Over the last twenty years I have lived on five different continents. I absolutely love being able to move around, meet different people, understand different countries and explore distinct parts of the world. That is not to say, however, that there weren’t any challenges with changing addresses every few years. Moving around my entire life entailed a lot of goodbyes, a significant amount of culture shock, and difficulty understanding where my home truthfully was.
My life consists of an enormous amount of movie-like airport departures, something I have unfortunately gotten used to. Growing up attending international schools meant that most of my friends arrived and left every two to three years. This was enough time to develop close relationships, but not enough time to prepare to say goodbye.

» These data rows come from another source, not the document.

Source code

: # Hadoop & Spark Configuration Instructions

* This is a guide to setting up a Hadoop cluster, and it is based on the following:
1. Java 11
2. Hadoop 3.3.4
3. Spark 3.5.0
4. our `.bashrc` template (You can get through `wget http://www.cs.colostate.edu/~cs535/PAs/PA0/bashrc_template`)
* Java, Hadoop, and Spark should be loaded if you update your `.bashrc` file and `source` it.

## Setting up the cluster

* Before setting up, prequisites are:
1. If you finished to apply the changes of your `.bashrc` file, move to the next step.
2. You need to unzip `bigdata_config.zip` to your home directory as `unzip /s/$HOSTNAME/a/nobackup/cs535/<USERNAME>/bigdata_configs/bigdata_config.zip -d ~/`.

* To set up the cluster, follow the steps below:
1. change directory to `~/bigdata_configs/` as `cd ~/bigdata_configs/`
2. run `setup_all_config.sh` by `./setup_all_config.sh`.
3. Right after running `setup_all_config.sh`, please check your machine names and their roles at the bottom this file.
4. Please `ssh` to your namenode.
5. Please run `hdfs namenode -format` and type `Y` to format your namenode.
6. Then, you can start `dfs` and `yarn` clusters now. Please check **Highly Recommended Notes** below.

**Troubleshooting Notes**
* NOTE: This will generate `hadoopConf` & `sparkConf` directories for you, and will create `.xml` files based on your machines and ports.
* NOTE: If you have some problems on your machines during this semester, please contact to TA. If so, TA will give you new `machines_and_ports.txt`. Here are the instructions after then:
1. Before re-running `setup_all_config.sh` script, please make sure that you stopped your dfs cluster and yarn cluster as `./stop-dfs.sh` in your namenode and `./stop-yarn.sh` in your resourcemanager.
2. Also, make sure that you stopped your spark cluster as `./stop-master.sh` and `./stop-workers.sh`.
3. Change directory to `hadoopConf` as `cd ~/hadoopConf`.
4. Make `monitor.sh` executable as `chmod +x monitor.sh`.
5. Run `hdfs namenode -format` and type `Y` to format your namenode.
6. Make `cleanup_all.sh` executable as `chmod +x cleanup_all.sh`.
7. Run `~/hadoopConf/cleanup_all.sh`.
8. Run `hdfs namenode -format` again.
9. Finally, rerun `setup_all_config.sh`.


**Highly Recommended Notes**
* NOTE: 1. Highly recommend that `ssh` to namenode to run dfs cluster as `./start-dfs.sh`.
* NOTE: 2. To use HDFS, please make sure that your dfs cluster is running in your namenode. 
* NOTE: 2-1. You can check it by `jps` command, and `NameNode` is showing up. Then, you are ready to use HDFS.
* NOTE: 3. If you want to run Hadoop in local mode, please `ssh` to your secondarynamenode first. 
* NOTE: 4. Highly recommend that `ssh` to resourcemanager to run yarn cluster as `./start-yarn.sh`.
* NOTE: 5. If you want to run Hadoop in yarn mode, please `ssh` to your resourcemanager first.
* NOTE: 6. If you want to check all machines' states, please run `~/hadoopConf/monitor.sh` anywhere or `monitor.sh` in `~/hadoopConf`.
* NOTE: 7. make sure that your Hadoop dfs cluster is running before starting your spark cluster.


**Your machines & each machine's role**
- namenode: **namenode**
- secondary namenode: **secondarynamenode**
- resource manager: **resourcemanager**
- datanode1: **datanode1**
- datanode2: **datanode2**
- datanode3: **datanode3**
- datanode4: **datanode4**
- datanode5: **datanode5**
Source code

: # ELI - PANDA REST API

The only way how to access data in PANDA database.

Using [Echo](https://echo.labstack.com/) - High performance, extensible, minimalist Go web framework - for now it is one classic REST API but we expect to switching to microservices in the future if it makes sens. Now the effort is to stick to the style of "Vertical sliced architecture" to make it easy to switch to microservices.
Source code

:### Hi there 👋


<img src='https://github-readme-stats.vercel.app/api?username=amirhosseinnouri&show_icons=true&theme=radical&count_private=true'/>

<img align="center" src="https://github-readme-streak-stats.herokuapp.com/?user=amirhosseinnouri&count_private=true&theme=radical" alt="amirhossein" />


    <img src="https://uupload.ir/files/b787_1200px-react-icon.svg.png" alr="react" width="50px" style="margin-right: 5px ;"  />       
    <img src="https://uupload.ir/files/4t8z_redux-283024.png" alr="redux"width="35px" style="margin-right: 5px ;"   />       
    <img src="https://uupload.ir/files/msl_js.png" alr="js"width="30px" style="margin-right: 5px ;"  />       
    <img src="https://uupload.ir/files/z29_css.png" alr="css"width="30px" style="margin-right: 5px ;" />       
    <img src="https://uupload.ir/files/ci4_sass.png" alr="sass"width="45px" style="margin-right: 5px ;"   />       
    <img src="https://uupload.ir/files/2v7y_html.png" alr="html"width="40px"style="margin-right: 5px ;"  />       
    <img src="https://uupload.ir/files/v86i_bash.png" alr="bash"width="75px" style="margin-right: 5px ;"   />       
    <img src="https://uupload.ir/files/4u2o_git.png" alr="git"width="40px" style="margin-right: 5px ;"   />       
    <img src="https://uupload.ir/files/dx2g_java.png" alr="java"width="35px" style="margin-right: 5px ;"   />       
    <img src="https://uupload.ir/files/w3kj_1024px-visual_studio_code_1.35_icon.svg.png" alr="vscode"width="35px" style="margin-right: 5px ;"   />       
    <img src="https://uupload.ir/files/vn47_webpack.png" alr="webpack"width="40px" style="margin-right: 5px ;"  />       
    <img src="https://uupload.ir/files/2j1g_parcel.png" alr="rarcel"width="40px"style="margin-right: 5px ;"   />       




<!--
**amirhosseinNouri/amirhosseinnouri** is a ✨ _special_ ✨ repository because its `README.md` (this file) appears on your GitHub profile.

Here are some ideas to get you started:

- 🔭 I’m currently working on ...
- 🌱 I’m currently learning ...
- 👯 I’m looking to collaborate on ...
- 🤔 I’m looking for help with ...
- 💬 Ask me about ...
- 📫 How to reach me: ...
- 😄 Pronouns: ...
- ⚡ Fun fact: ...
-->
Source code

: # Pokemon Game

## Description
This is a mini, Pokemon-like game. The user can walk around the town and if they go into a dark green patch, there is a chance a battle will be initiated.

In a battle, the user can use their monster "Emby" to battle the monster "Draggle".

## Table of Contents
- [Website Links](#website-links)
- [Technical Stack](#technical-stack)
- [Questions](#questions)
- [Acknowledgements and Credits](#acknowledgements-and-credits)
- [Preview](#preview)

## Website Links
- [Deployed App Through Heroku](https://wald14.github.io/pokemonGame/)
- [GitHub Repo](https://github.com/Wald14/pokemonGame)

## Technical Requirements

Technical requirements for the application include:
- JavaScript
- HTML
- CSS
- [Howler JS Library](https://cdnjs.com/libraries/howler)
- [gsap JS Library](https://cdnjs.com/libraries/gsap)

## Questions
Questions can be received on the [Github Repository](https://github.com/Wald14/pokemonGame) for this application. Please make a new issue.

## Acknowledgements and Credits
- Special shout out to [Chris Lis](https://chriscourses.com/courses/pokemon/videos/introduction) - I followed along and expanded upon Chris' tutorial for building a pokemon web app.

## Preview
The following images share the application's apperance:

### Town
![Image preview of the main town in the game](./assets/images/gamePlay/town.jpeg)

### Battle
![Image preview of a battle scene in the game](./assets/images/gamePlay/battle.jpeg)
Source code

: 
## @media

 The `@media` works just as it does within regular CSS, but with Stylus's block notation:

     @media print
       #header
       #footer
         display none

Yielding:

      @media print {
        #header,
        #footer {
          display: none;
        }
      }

Although I am now accustomed to Skype calls and constant “reunion countdowns,” this was a tough reality as a child. This meant that I would never feel completely at ease becoming best friends with someone, because in the back of my mind I knew that soon enough my friends would leave and I would have to restart my life without them again.
The Famous Culture Shock
Luckily for me, culture shock has never taken a big toll on my experience in different countries. Whether in Africa or Asia, I have always been easily adaptable. However, going through culture shock is a very common challenge among international students who are exposed to unfamiliar environments.
Culture shock is simply the process one goes through when getting adapted to a new environment. There are four main stages to it. The first is the honeymoon stage, where individuals become fascinated with their new city and actually take the time to explore some of the most interesting parts of the new city. This exciting experience is usually followed by what is called the disintegration stage, where most of the bad qualities of the place become clear to them and they begin to miss their old support system, rejecting the new move. Then, the reintegration stage appears, where individuals begin to get used to the new lifestyle, begin to make new friendships, and accept the differences. Lastly, the independence stage, where people begin to be themselves again and the new places begin to feel like home. Although not everyone who moves will experience all four stages of culture shock, most people need some time to adjust to the new place. This can be a smooth process, but some times it may entails great stress and anxiety.
Where Is Home?
My family is 100% Brazilian, no question about it. But me? I am not really sure. Having lived only six of my twenty years in my home country I feel like I don’t belong there anymore. But if I don’t belong in Brazil, where do I belong? Not sure either. This is a common challenge for most international students, who grew up in different cultures than their parents and are never in a single place for long enough for it to feel like home.
Despite that, I believe I have truly become a compilation of all the experiences I have gone through, all the people that have crossed my path and all the places I have lived in. Sure, this has hindered my ability to call a single place “home,” but why limit myself to a single nationality when I can have a little bit of each within me?
Ultimately, my international experience has instilled in me certain personality traits, values and skills that are a true reflection of it. Indeed there were a mountain of challenges that came with it, but I am grateful for every single one because without them, them I wouldn’t have discovered the value of cross-cultural experiences and I would not be the same person I am today.